Strait of Malacca pirate risk --to small tankers, local traffic

Experts say here:
Small liquid gas or chemical tankers sailing the Malacca Strait, one of the world's busiest shipping lanes, face the biggest risk of a terror attack, a Singapore thinktank said.

A paper from the Institute of Defence and Strategic Studies also said local shipping was more likely to come under attack from terrorists or pirates than mainline traffic.

Concern has increased in recent years that terrorists may hit shipping, or use ships as floating bombs in the Strait, which carries some 40 per cent of the world's trade, including 80 percent of the energy supplies of Japan and China.

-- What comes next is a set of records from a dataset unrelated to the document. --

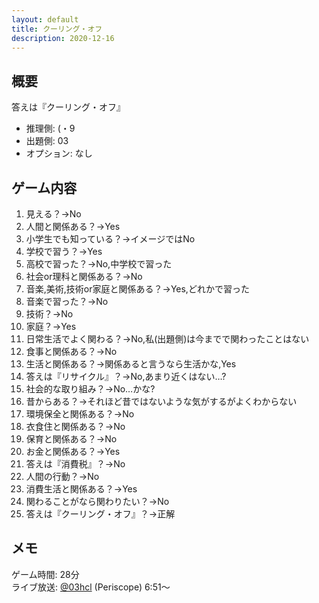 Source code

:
 ```yaml
---
layout: default
title: クーリング・オフ
description: 2020-12-16
---
```


## 概要

答えは『クーリング・オフ』

- 推理側: (・9
- 出題側: 03
- オプション: なし

## ゲーム内容

1. 見える？→No
2. 人間と関係ある？→Yes
3. 小学生でも知っている？→イメージではNo
4. 学校で習う？→Yes
5. 高校で習った？→No,中学校で習った
6. 社会or理科と関係ある？→No
7. 音楽,美術,技術or家庭と関係ある？→Yes,どれかで習った
8. 音楽で習った？→No
9. 技術？→No
10. 家庭？→Yes
11. 日常生活でよく関わる？→No,私(出題側)は今までで関わったことはない
12. 食事と関係ある？→No
13. 生活と関係ある？→関係あると言うなら生活かな,Yes
14. 答えは『リサイクル』？→No,あまり近くはない…?
15. 社会的な取り組み？→No…かな?
16. 昔からある？→それほど昔ではないような気がするがよくわからない
17. 環境保全と関係ある？→No
18. 衣食住と関係ある？→No
19. 保育と関係ある？→No
20. お金と関係ある？→Yes
21. 答えは『消費税』？→No
22. 人間の行動？→No
23. 消費生活と関係ある？→Yes
24. 関わることがなら関わりたい？→No
25. 答えは『クーリング・オフ』？→正解

## メモ

ゲーム時間: 28分  
ライブ放送: [@03hcl](https://www.pscp.tv/w/1ynKOBXEeYOxR?t=6m51s) (Periscope) 6:51～
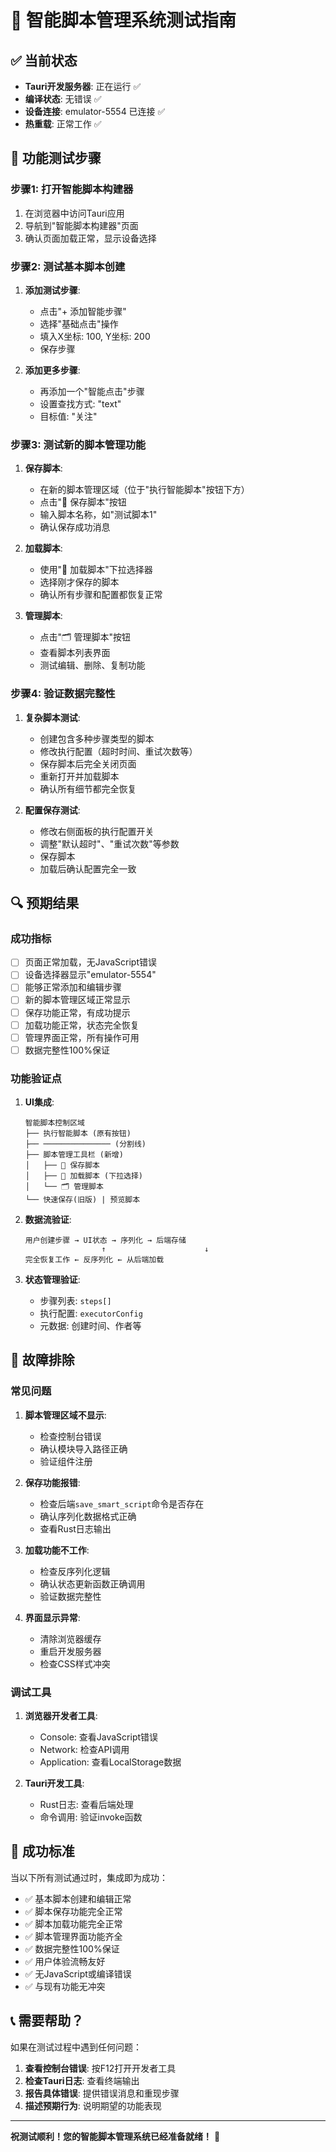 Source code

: # 🧪 智能脚本管理系统测试指南

## ✅ 当前状态

- **Tauri开发服务器**: 正在运行 ✅
- **编译状态**: 无错误 ✅  
- **设备连接**: emulator-5554 已连接 ✅
- **热重载**: 正常工作 ✅

## 🎯 功能测试步骤

### 步骤1: 打开智能脚本构建器

1. 在浏览器中访问Tauri应用
2. 导航到"智能脚本构建器"页面
3. 确认页面加载正常，显示设备选择

### 步骤2: 测试基本脚本创建

1. **添加测试步骤**:
   - 点击"+ 添加智能步骤"
   - 选择"基础点击"操作
   - 填入X坐标: 100, Y坐标: 200
   - 保存步骤

2. **添加更多步骤**:
   - 再添加一个"智能点击"步骤
   - 设置查找方式: "text"
   - 目标值: "关注"

### 步骤3: 测试新的脚本管理功能

1. **保存脚本**:
   - 在新的脚本管理区域（位于"执行智能脚本"按钮下方）
   - 点击"💾 保存脚本"按钮
   - 输入脚本名称，如"测试脚本1"
   - 确认保存成功消息

2. **加载脚本**:
   - 使用"📂 加载脚本"下拉选择器
   - 选择刚才保存的脚本
   - 确认所有步骤和配置都恢复正常

3. **管理脚本**:
   - 点击"🗂️ 管理脚本"按钮
   - 查看脚本列表界面
   - 测试编辑、删除、复制功能

### 步骤4: 验证数据完整性

1. **复杂脚本测试**:
   - 创建包含多种步骤类型的脚本
   - 修改执行配置（超时时间、重试次数等）
   - 保存脚本后完全关闭页面
   - 重新打开并加载脚本
   - 确认所有细节都完全恢复

2. **配置保存测试**:
   - 修改右侧面板的执行配置开关
   - 调整"默认超时"、"重试次数"等参数  
   - 保存脚本
   - 加载后确认配置完全一致

## 🔍 预期结果

### 成功指标

- [ ] 页面正常加载，无JavaScript错误
- [ ] 设备选择器显示"emulator-5554" 
- [ ] 能够正常添加和编辑步骤
- [ ] 新的脚本管理区域正常显示
- [ ] 保存功能正常，有成功提示
- [ ] 加载功能正常，状态完全恢复
- [ ] 管理界面正常，所有操作可用
- [ ] 数据完整性100%保证

### 功能验证点

1. **UI集成**:
   ```
   智能脚本控制区域
   ├── 执行智能脚本 (原有按钮)
   ├── ─────────────── (分割线)
   ├── 脚本管理工具栏 (新增)
   │   ├── 💾 保存脚本
   │   ├── 📂 加载脚本 (下拉选择)
   │   └── 🗂️ 管理脚本
   └── 快速保存(旧版) | 预览脚本
   ```

2. **数据流验证**:
   ```
   用户创建步骤 → UI状态 → 序列化 → 后端存储
                    ↑                      ↓  
   完全恢复工作 ← 反序列化 ← 从后端加载
   ```

3. **状态管理验证**:
   - 步骤列表: `steps[]`
   - 执行配置: `executorConfig` 
   - 元数据: 创建时间、作者等

## 🚨 故障排除

### 常见问题

1. **脚本管理区域不显示**:
   - 检查控制台错误
   - 确认模块导入路径正确
   - 验证组件注册

2. **保存功能报错**:
   - 检查后端`save_smart_script`命令是否存在
   - 确认序列化数据格式正确
   - 查看Rust日志输出

3. **加载功能不工作**:
   - 检查反序列化逻辑
   - 确认状态更新函数正确调用
   - 验证数据完整性

4. **界面显示异常**:
   - 清除浏览器缓存
   - 重启开发服务器
   - 检查CSS样式冲突

### 调试工具

1. **浏览器开发者工具**:
   - Console: 查看JavaScript错误
   - Network: 检查API调用
   - Application: 查看LocalStorage数据

2. **Tauri开发工具**:
   - Rust日志: 查看后端处理
   - 命令调用: 验证invoke函数

## 🎉 成功标准

当以下所有测试通过时，集成即为成功：

- ✅ 基本脚本创建和编辑正常
- ✅ 脚本保存功能完全正常 
- ✅ 脚本加载功能完全正常
- ✅ 脚本管理界面功能齐全
- ✅ 数据完整性100%保证
- ✅ 用户体验流畅友好
- ✅ 无JavaScript或编译错误
- ✅ 与现有功能无冲突

## 📞 需要帮助？

如果在测试过程中遇到任何问题：

1. **查看控制台错误**: 按F12打开开发者工具
2. **检查Tauri日志**: 查看终端输出
3. **报告具体错误**: 提供错误消息和重现步骤
4. **描述预期行为**: 说明期望的功能表现

---

**祝测试顺利！您的智能脚本管理系统已经准备就绪！** 🚀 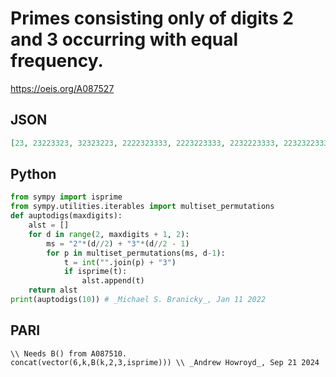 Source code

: # Primes consisting only of digits 2 and 3 occurring with equal frequency\.
https://oeis.org/A087527
## JSON
```JSON
[23, 23223323, 32323223, 2222323333, 2223223333, 2232223333, 2232322333, 2232332233, 2323222333, 2332322233, 2333222323, 2333223223, 3223232323, 3232222333, 3232232233, 3232233223, 3232322323, 3323232223, 22222232333333, 22222322333333, 22222323233333]
```
## Python
```Python
from sympy import isprime
from sympy.utilities.iterables import multiset_permutations
def auptodigs(maxdigits):
    alst = []
    for d in range(2, maxdigits + 1, 2):
        ms = "2"*(d//2) + "3"*(d//2 - 1)
        for p in multiset_permutations(ms, d-1):
            t = int("".join(p) + "3")
            if isprime(t):
                alst.append(t)
    return alst
print(auptodigs(10)) # _Michael S. Branicky_, Jan 11 2022
```
## PARI
```PARI
\\ Needs B() from A087510.
concat(vector(6,k,B(k,2,3,isprime))) \\ _Andrew Howroyd_, Sep 21 2024
```
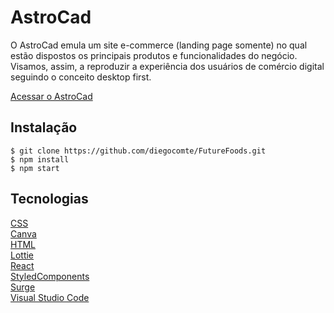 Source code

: # AstroCad

O AstroCad emula um site e-commerce (landing page somente) no qual estão dispostos os principais produtos e funcionalidades do negócio. Visamos, assim, a reproduzir a experiência dos usuários de comércio digital seguindo o conceito desktop first.

[Acessar o AstroCad](http://astrocad.surge.sh/)

## Instalação
```
$ git clone https://github.com/diegocomte/FutureFoods.git
$ npm install
$ npm start
```

## Tecnologias
[CSS](https://www.w3.org/Style/CSS/Overview.en.html)\
[Canva](https://www.canva.com/en_gb/)\
[HTML](https://html.spec.whatwg.org/multipage/)\
[Lottie](https://lottiefiles.com/)\
[React](https://reactjs.org/)\
[StyledComponents](https://styled-components.com/)\
[Surge](https://surge.sh/)\
[Visual Studio Code](https://code.visualstudio.com/docs/editor/vscode-web)





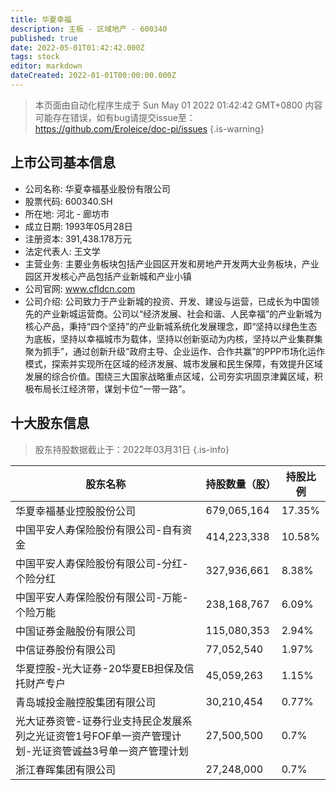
 ```yaml
---
title: 华夏幸福
description: 主板 - 区域地产 - 600340
published: true
date: 2022-05-01T01:42:42.000Z
tags: stock
editor: markdown
dateCreated: 2022-01-01T00:00:00.000Z
---
```


> 本页面由自动化程序生成于 Sun May 01 2022 01:42:42 GMT+0800
> 内容可能存在错误，如有bug请提交issue至：https://github.com/Eroleice/doc-pi/issues
{.is-warning}

## 上市公司基本信息
- 公司名称: 华夏幸福基业股份有限公司
- 股票代码: 600340.SH
- 所在地: 河北 - 廊坊市
- 成立日期: 1993年05月28日
- 注册资本: 391,438.178万元
- 法定代表人: 王文学
- 主营业务: 主要业务板块包括产业园区开发和房地产开发两大业务板块，产业园区开发核心产品包括产业新城和产业小镇
- 公司官网: www.cfldcn.com
- 公司介绍: 公司致力于产业新城的投资、开发、建设与运营，已成长为中国领先的产业新城运营商。公司以“经济发展、社会和谐、人民幸福”的产业新城为核心产品，秉持“四个坚持”的产业新城系统化发展理念，即“坚持以绿色生态为底板，坚持以幸福城市为载体，坚持以创新驱动为内核，坚持以产业集群集聚为抓手”，通过创新升级“政府主导、企业运作、合作共赢”的PPP市场化运作模式，探索并实现所在区域的经济发展、城市发展和民生保障，有效提升区域发展的综合价值。围绕三大国家战略重点区域，公司夯实巩固京津冀区域，积极布局长江经济带，谋划卡位“一带一路”。


## 十大股东信息
> 股东持股数据截止于：2022年03月31日
{.is-info}

| 股东名称 | 持股数量（股） | 持股比例 |
| --- | --- | --- |
| 华夏幸福基业控股股份公司 | 679,065,164 | 17.35% |
| 中国平安人寿保险股份有限公司-自有资金 | 414,223,338 | 10.58% |
| 中国平安人寿保险股份有限公司-分红-个险分红 | 327,936,661 | 8.38% |
| 中国平安人寿保险股份有限公司-万能-个险万能 | 238,168,767 | 6.09% |
| 中国证券金融股份有限公司 | 115,080,353 | 2.94% |
| 中信证券股份有限公司 | 77,052,540 | 1.97% |
| 华夏控股-光大证券-20华夏EB担保及信托财产专户 | 45,059,263 | 1.15% |
| 青岛城投金融控股集团有限公司 | 30,210,454 | 0.77% |
| 光大证券资管-证券行业支持民企发展系列之光证资管1号FOF单一资产管理计划-光证资管诚益3号单一资产管理计划 | 27,500,500 | 0.7% |
| 浙江春晖集团有限公司 | 27,248,000 | 0.7% |




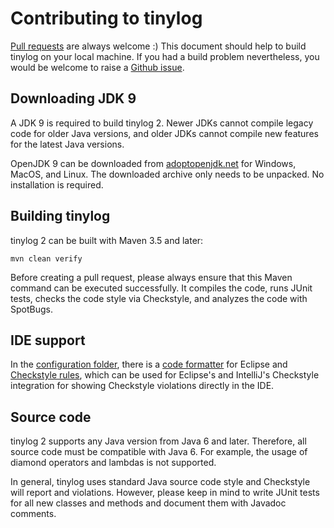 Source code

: # Contributing to tinylog

[Pull requests](https://github.com/tinylog-org/tinylog/pulls) are always welcome :) This document should help to build tinylog on your local machine. If you had a build problem nevertheless, you would be welcome to raise a [Github issue](https://github.com/tinylog-org/tinylog/issues/new?assignees=&labels=question&template=question.md&title=).

## Downloading JDK 9

A JDK 9 is required to build tinylog 2. Newer JDKs cannot compile legacy code for older Java versions, and older JDKs cannot compile new features for the latest Java versions.

OpenJDK 9 can be downloaded from [adoptopenjdk.net](https://adoptopenjdk.net/releases.html?variant=openjdk9&jvmVariant=hotspot) for Windows, MacOS, and Linux. The downloaded archive only needs to be unpacked. No installation is required.

## Building tinylog

tinylog 2 can be built with Maven 3.5 and later:

```
mvn clean verify
```

Before creating a pull request, please always ensure that this Maven command can be executed successfully. It compiles the code, runs JUnit tests, checks the code style via Checkstyle, and analyzes the code with SpotBugs.

## IDE support

In the [configuration folder](./configuration), there is a [code formatter](./configuration/formatter.xml) for Eclipse and [Checkstyle rules](./configuration/checkstyle-rules.xml), which can be used for Eclipse's and IntelliJ's Checkstyle integration for showing Checkstyle violations directly in the IDE. 

## Source code

tinylog 2 supports any Java version from Java 6 and later. Therefore, all source code must be compatible with Java 6. For example, the usage of diamond operators and lambdas is not supported.

In general, tinylog uses standard Java source code style and Checkstyle will report and violations. However, please keep in mind to write JUnit tests for all new classes and methods and document them with Javadoc comments.
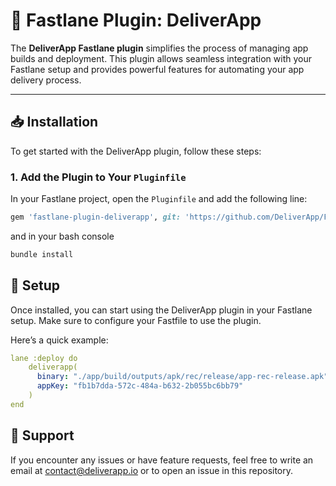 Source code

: # 🚀 Fastlane Plugin: DeliverApp

The **DeliverApp Fastlane plugin** simplifies the process of managing app builds and deployment. This plugin allows seamless integration with your Fastlane setup and provides powerful features for automating your app delivery process.

---

## 📥 Installation

To get started with the DeliverApp plugin, follow these steps:

### 1. Add the Plugin to Your `Pluginfile`
In your Fastlane project, open the `Pluginfile` and add the following line:
```ruby
gem 'fastlane-plugin-deliverapp', git: 'https://github.com/DeliverApp/FastlanePlugin.git'
```
and in your bash console
```bash
bundle install
```

## 🔧 Setup

Once installed, you can start using the DeliverApp plugin in your Fastlane setup. Make sure to configure your Fastfile to use the plugin.

Here’s a quick example:
```yml
lane :deploy do
    deliverapp(
      binary: "./app/build/outputs/apk/rec/release/app-rec-release.apk",
      appKey: "fb1b7dda-572c-484a-b632-2b055bc6bb79"
    )
end
```

## 💬 Support

If you encounter any issues or have feature requests, feel free to write an email at contact@deliverapp.io or to open an issue in this repository. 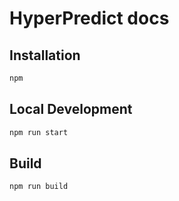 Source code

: # HyperPredict docs

## Installation

```bash
npm
```

## Local Development

```bash
npm run start
```

## Build

```bash
npm run build
```
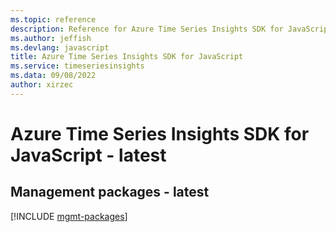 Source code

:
 ```yaml
---
ms.topic: reference
description: Reference for Azure Time Series Insights SDK for JavaScript
ms.author: jeffish
ms.devlang: javascript
title: Azure Time Series Insights SDK for JavaScript
ms.service: timeseriesinsights
ms.data: 09/08/2022
author: xirzec
---
```

# Azure Time Series Insights SDK for JavaScript - latest

## Management packages - latest
[!INCLUDE [mgmt-packages](time-series-insights-mgmt-index.md)] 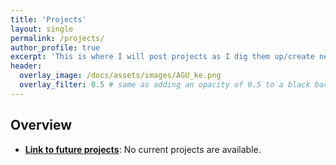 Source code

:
 ```yaml
---
title: 'Projects'
layout: single
permalink: /projects/
author_profile: true
excerpt: 'This is where I will post projects as I dig them up/create new ones.'
header:
  overlay_image: /docs/assets/images/AGU_ke.png
  overlay_filter: 0.5 # same as adding an opacity of 0.5 to a black background
---
```


## Overview

- [**Link to future projects**](https://google.com): No current projects are available.


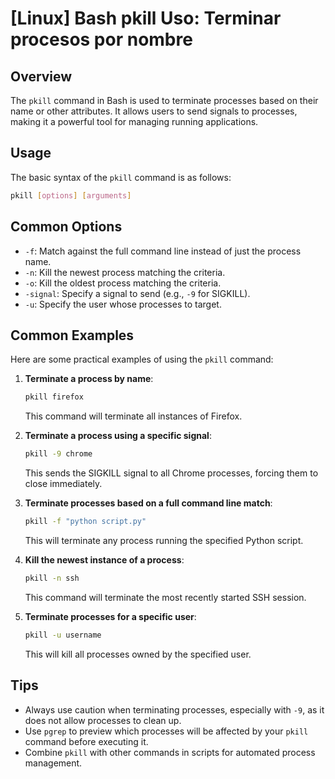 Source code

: # [Linux] Bash pkill Uso: Terminar procesos por nombre

## Overview
The `pkill` command in Bash is used to terminate processes based on their name or other attributes. It allows users to send signals to processes, making it a powerful tool for managing running applications.

## Usage
The basic syntax of the `pkill` command is as follows:

```bash
pkill [options] [arguments]
```

## Common Options
- `-f`: Match against the full command line instead of just the process name.
- `-n`: Kill the newest process matching the criteria.
- `-o`: Kill the oldest process matching the criteria.
- `-signal`: Specify a signal to send (e.g., `-9` for SIGKILL).
- `-u`: Specify the user whose processes to target.

## Common Examples
Here are some practical examples of using the `pkill` command:

1. **Terminate a process by name**:
   ```bash
   pkill firefox
   ```
   This command will terminate all instances of Firefox.

2. **Terminate a process using a specific signal**:
   ```bash
   pkill -9 chrome
   ```
   This sends the SIGKILL signal to all Chrome processes, forcing them to close immediately.

3. **Terminate processes based on a full command line match**:
   ```bash
   pkill -f "python script.py"
   ```
   This will terminate any process running the specified Python script.

4. **Kill the newest instance of a process**:
   ```bash
   pkill -n ssh
   ```
   This command will terminate the most recently started SSH session.

5. **Terminate processes for a specific user**:
   ```bash
   pkill -u username
   ```
   This will kill all processes owned by the specified user.

## Tips
- Always use caution when terminating processes, especially with `-9`, as it does not allow processes to clean up.
- Use `pgrep` to preview which processes will be affected by your `pkill` command before executing it.
- Combine `pkill` with other commands in scripts for automated process management. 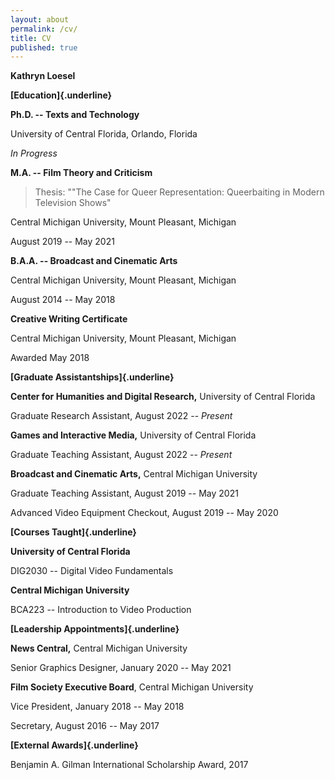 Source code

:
```yaml
---
layout: about
permalink: /cv/
title: CV
published: true
---
```


**Kathryn Loesel**

**[Education]{.underline}**

**Ph.D. -- Texts and Technology**

University of Central Florida, Orlando, Florida

*In Progress*

**M.A. -- Film Theory and Criticism**

> Thesis: ""The Case for Queer Representation: Queerbaiting in Modern
> Television Shows"

Central Michigan University, Mount Pleasant, Michigan

August 2019 -- May 2021

**B.A.A. -- Broadcast and Cinematic Arts**

Central Michigan University, Mount Pleasant, Michigan

August 2014 -- May 2018

**Creative Writing Certificate**

Central Michigan University, Mount Pleasant, Michigan

Awarded May 2018

**[Graduate Assistantships]{.underline}**

**Center for Humanities and Digital Research,** University of Central
Florida

Graduate Research Assistant, August 2022 -- *Present*

**Games and Interactive Media,** University of Central Florida

Graduate Teaching Assistant, August 2022 -- *Present*

**Broadcast and Cinematic Arts,** Central Michigan University

Graduate Teaching Assistant, August 2019 -- May 2021

Advanced Video Equipment Checkout, August 2019 -- May 2020

**[Courses Taught]{.underline}**

**University of Central Florida**

DIG2030 -- Digital Video Fundamentals

**Central Michigan University**

BCA223 -- Introduction to Video Production

**[Leadership Appointments]{.underline}**

**News Central,** Central Michigan University

Senior Graphics Designer, January 2020 -- May 2021

**Film Society Executive Board**, Central Michigan University

Vice President, January 2018 -- May 2018

Secretary, August 2016 -- May 2017

**[External Awards]{.underline}**

Benjamin A. Gilman International Scholarship Award, 2017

'Relatively few actual attacks occur on large mainline through traffic vessels...For example, of the actual attacks in 2005, only two were on through traffic vessels,' the report said.
Why? As the piece notes, smaller ships are easier to board, with lower freeboard and probably tend to stay out of the center channels where the bigger ships transit. They have smaller crews and fewer hands to resist an attack. Of course there were those attacks on two larger ships...

And the somewhat chilling last paragraph:
'Due to the relative vulnerability of smaller and slower vessels, the greatest threat to a port might in fact come from a small LPG (liquefied petroleum gas) or chemical tanker rather than the larger vessels, which tend to attract the most security attention at present,' the report said.